Take PCRM for example. PCRM (Physicians Committee for Responsible Medicine) is a multi faceted organization. One facet has been taking on the big commercial agricultural, processed food interests and the fast food industry to hold them accountable for truth in advertising. In California, they have recently filed suit to require the fast food industry to comply with existing laws requiring posted disclosure of carcinogens in the foods they are serving. Is this an early sign of a new era? Is the day coming when the food industry counterparts to the tobacco industry will be held financially accountable in our civil courts, for the health consequences that have been knowingly foisted upon an unsuspecting public? Is there a day of reckoning coming for the processed food, beef, poultry and dairy industries? I believe so. The dike has sprung a leak. Can the finger of the processed food, meat and dairy industries plug the hole and stem the coming deluge? I think not.

And the Oscar goes too…

Last night’s vegan Oscar party was a success. The four and a half vegans present managed to sufficiently wow the ten omnivores with our food and charm. Hopefully they agree. I know they liked the food at least. It was also exciting seeing two famous vegetarians  (Steve Martin and Alec Baldwin) hosting the Academy Awards and vegan Woody Harrelson as a nominee. Maybe I pointed that out a little too fervently every time Woody appeared on screen but I couldn’t help myself. 

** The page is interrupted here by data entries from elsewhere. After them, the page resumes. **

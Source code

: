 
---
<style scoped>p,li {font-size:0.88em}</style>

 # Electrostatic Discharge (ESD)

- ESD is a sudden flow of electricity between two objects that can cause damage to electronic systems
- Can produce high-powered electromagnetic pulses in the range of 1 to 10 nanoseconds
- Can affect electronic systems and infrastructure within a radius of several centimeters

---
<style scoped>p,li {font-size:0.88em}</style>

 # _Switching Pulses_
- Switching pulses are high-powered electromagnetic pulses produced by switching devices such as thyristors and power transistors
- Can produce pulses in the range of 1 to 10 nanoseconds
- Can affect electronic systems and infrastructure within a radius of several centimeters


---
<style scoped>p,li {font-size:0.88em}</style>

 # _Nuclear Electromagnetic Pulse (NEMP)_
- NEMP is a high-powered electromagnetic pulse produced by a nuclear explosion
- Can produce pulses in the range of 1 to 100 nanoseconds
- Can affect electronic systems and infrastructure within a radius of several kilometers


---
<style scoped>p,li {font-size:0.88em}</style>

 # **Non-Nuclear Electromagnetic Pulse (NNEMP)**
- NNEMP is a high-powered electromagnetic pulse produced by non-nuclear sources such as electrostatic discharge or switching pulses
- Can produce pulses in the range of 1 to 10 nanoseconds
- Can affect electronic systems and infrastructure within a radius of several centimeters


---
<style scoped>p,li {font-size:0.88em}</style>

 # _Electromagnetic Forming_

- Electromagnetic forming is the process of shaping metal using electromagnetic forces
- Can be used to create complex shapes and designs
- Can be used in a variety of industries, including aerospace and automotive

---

Parties like this are a great way to get together with friends and promote vegan cuisine in a very positive fun way. No preaching required. Just serve great food and answer any related questions that come up. Someone will always ask. The men talked about health quite a bit and the women discussed issues related to best documentary winner, The Cove, such as the rampant mislabeling of dolphin flesh as fish to fool consumers. Pretty egregious, mislabeling a mammal as a fish – not just a different species but different biological class entirely. Several of us also expressed our enthusiam for Food, Inc., The Cove’s very worthy contender. It was a hard call between the two. I was glad to see one of them win, and happy that they both got some well deserved exposure as a result of their nominations.

Several of our guests were kind enough to contribute to the menu, which consisted of Paula’s delectable hummus, Betsy’s amazing baked tofu – served with peanut sauce, and her mockamole (made with edamame) which is so good I could eat it every single day, Gary brought Quesadilla’s that were a big hit and an apple pie that I was very impressed with. He said the recipe was from The Conscious Cook. What a great book. Every recipe I’ve tried from it has been a winner.

We served back eyed pea and corn salad, spring rolls with spicy cherry sauce, potato skins with salsa, sour cream, and corn relish and a variety of crackers, crudités and other dips. Our son, Benjamin even made his first catering contribution ever. “Benjamin’s Delight” was celery stuffed with vegan cream cheese and olives. Perfect as a passed appetizer, with Benjamin doing the passing. He also helped me roll the truffles (aka Mignardises) in a variety of coatings – raspberry sugar, toasted coconut, and ground walnut with cinnamon. Benjamin later volunteered serving them to the guests, naturally taking a few for himself along the way. Judging by the number of seconds requested they went over well. That recipe will now be a staple. It is found in both The Best of Vegan Cooking and Great Chefs Cook Vegan. So easy, that I will never use another truffle recipe again. I also served the Happy Herbivore’s black bean brownies but we added peanut butter icing for a little extra drama.

At the end of the evening we tallied the ballots and gave out prizes for the most accurate predictions. The winners received AMC, Regal Cinema, and Blockbuster gift cards, as well as copies of The Future of Food.
I can’t resist an opportunity for activism. Even if it comes in a gift bag.